98000 Miri, Sarawak. … APPELLANT






(also known as HII CHANG PEE)


Lot 960, Piasau Industrial Area,


Jalan Bulatan,


98008 Miri, Sarawak. … RESPONDENT


[In the matter of Kuching High Court Suit No. 22-139-98(MR) In the High Court of Sabah and Sarawak at Miri




Hu Chang Pee


(also known as Hii Chang Pee)


Lot 960, Piasau Industrial Area,


Jalan Bulatan,


98008 Miri, Sarawak. … Plaintiff




Tan Sri Datuk Paduka (Dr) Ting Pek Khiing Lot 589, North Yu Seng Road,


98000 Miri, Sarawak. … Defendant]






CORAM: Zaleha Zahari, JCA


Ramly bin Haji Ali, JCA Kang Hwee Gee, JCA




Kang Hwee Gee, JCA:


The plaintiff’s claim against the defendant is for the return of the sum of RM8.5 million which he paid to the defendant as fees to secure for him a logging contract in a logging concession of some 40,000 acres at an area adjacent to the Lanjak Entimau Timber Concession Area in Sarawak.


The High Court at Miri found for the plaintiff and hence this appeal.
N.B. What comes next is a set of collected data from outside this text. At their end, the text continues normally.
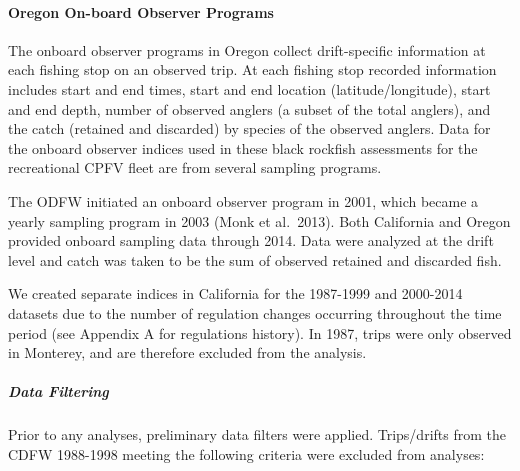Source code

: \documentclass[11pt,
  english,
  letterpaper,
]{article}
\begin{document}
\hypertarget{oregon-on-board-observer-programs}{%
\paragraph{Oregon On-board Observer Programs}\label{oregon-on-board-observer-programs}}

The onboard observer programs in Oregon collect drift-specific information at each fishing stop on an observed trip. At each fishing stop recorded information includes start and end times, start and end location (latitude/longitude), start and end depth, number of observed anglers (a subset of the total anglers), and the catch (retained and discarded) by species of the observed anglers. Data for the onboard observer indices used in these black rockfish assessments for the recreational CPFV fleet are from several sampling programs.

The ODFW initiated an onboard observer program in 2001, which became a yearly sampling program in 2003 (Monk et al.~2013). Both California and Oregon provided onboard sampling data through 2014. Data were analyzed at the drift level and catch was taken to be the sum of observed retained and discarded fish.

We created separate indices in California for the 1987-1999 and 2000-2014 datasets due to the number of regulation changes occurring throughout the time period (see Appendix A for regulations history). In 1987, trips were only observed in Monterey, and are therefore excluded from the analysis.

\hypertarget{data-filtering}{%
\subparagraph{Data Filtering}\label{data-filtering}}

Prior to any analyses, preliminary data filters were applied. Trips/drifts from the CDFW 1988-1998 meeting the following criteria were excluded from analyses:
\end{document}
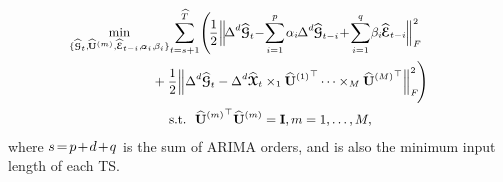 \documentclass[letterpaper]{article} %
\numberwithin{theorem}{section}
\newcommand{\ten}[1]{ \boldsymbol{\mathcal #1}}
\begin{document}
\begin{equation}\label{HTARIMA_XG1}
\small 
\begin{aligned}
&\hspace{-0.4cm} \mathop{\min}_{ \{\widehat{\ten{G}}_t,\hspace{-0.03cm} \widehat{\mathbf U}{^{(m)}}, \hspace{-0.01cm}  \widehat{\ten{E}}_{t-i}, \hspace{-0.03cm} \alpha_i, \hspace{-0.03cm} \beta_i  \}}   \hspace{-0.05cm}\sum_{t=s+1}^{\widehat{T}}\hspace{-0.05cm}  \Bigg (\hspace{-0.05cm} \frac{1}{2} \Big \|  \hspace{-0.05cm}  {\Delta^d   \widehat{\ten{G}}_t} \hspace{-0.07cm}  - \hspace{-0.07cm} \sum_{i=1}^{p} \hspace{-0.03cm} \alpha_i \hspace{-0.03cm} {\Delta^d  \hspace{-0.01cm}  \widehat{\ten{G}}_{t-i}}   \hspace{-0.06cm}  + \hspace{-0.05cm}  \sum_{i=1}^{q}  \hspace{-0.05cm}  \beta_i  \hspace{-0.03cm}  {\widehat{\ten{E}}_{t-i}} \hspace{-0.03cm}  \Big {\|} _F^2  \\ & \ \ \ \ \ \ \ \ \ \ \ \ \ \ \ \  + \frac{1}{2}  \Big \| {\Delta^d   \widehat{\ten{G}}_t}    - {\Delta^d  \widehat{\ten{X}}_t}  \times_1  \widehat{\mathbf U}{^{(1)}}^\top   \cdots \times_M  \widehat{\mathbf U}{^{(M)}}^\top \Big  \| _F^2 \hspace{-0.05cm}  \Bigg)  \ \ \\ &  \ \ \ \ \ \ \ \ \ \ \   \ \ \ \ \ \ \ \  \  \text{s.t.}  \ \ \widehat{ \mathbf U}{^{(m)}}^\top \widehat{ \mathbf U}{^{(m)}} = \mathbf I, m=1,\ldots, M, 
\end{aligned}
\end{equation}
where $s\hspace{-0.05cm} = \hspace{-0.05cm}p\hspace{-0.05cm}+\hspace{-0.05cm}d\hspace{-0.05cm}+\hspace{-0.05cm}q$ is the sum of  ARIMA orders, and  is also the minimum input length of each  TS.
\end{document}
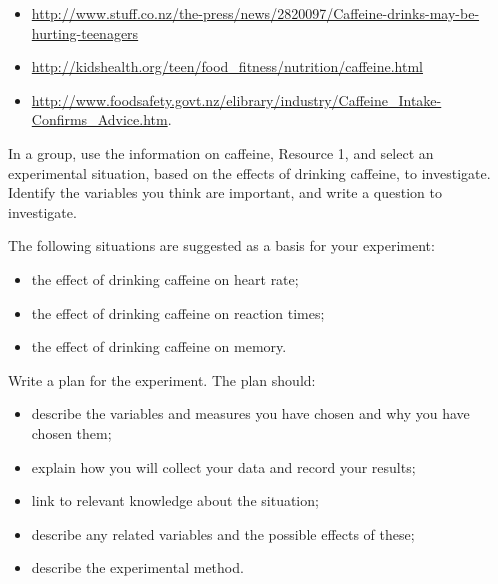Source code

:\begin{itemize}
  \item \url{http://www.stuff.co.nz/the-press/news/2820097/Caffeine-drinks-may-be-hurting-teenagers}
  \item \url{http://kidshealth.org/teen/food_fitness/nutrition/caffeine.html}
  \item \url{http://www.foodsafety.govt.nz/elibrary/industry/Caffeine_Intake-Confirms_Advice.htm}.
\end{itemize}
In a group, use the information on caffeine, Resource 1, and select an experimental situation, based on the effects of drinking
caffeine, to investigate. Identify the variables you think are important, and write a question to investigate.

The following situations are suggested as a basis for your experiment:
\begin{itemize}
  \item the effect of drinking caffeine on heart rate;
  \item the effect of drinking caffeine on reaction times;
  \item the effect of drinking caffeine on memory.
\end{itemize}

Write a plan for the experiment. The plan should:
\begin{itemize}
  \item describe the variables and measures you have chosen and why you have chosen them;
  \item explain how you will collect your data and record your results;
  \item link to relevant knowledge about the situation;
  \item describe any related variables and the possible effects of these;
  \item describe the experimental method.
\end{itemize}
The plaintiff and the defendant were loggers and were business associates. Their relationship dated back to the 1970s when the plaintiff started to purchase logs from the defendant. The plaintiff operated his business mainly through his company Interhill Enterprise Sdn Bhd of which he was a director; and the defendant through his companies Equatorial Timber Marketing Sdn Bhd and Equatorial Timber Holdings Sdn Bhd.


It is not in dispute that sometime in June 1991 the plaintiff had met the defendant in Singapore when the defendant agreed to






obtain a logging contract for the plaintiff to log in a concession of some 40,000 acres at an area adjacent to the Lanjak Entimau Timber Concession Area in Sarawak. The plaintiff had paid the sum of RM8.5 million in cash as brokerage to the defendant on condition that the same would be returned to the plaintiff in the event that the defendant failed to obtain the contract. This is clear from the pleadings itself.


The defendant failed to obtain the contract but did not return the sum of RM8.5 million. The plaintiff then in his capacity as director of his family company Interhill Enterprise Sdn Bhd filed Miri Suit No. MR-22-18-1996 against the defendant, in the course of which Interhill Enterprise Sdn Bhd initiated an application for summary judgment under Order 14. The application was still pending before the Court when Interhill Enterprise Sdn Bhd withdrew the suit MR-22-18-1996 on 20/5/2010.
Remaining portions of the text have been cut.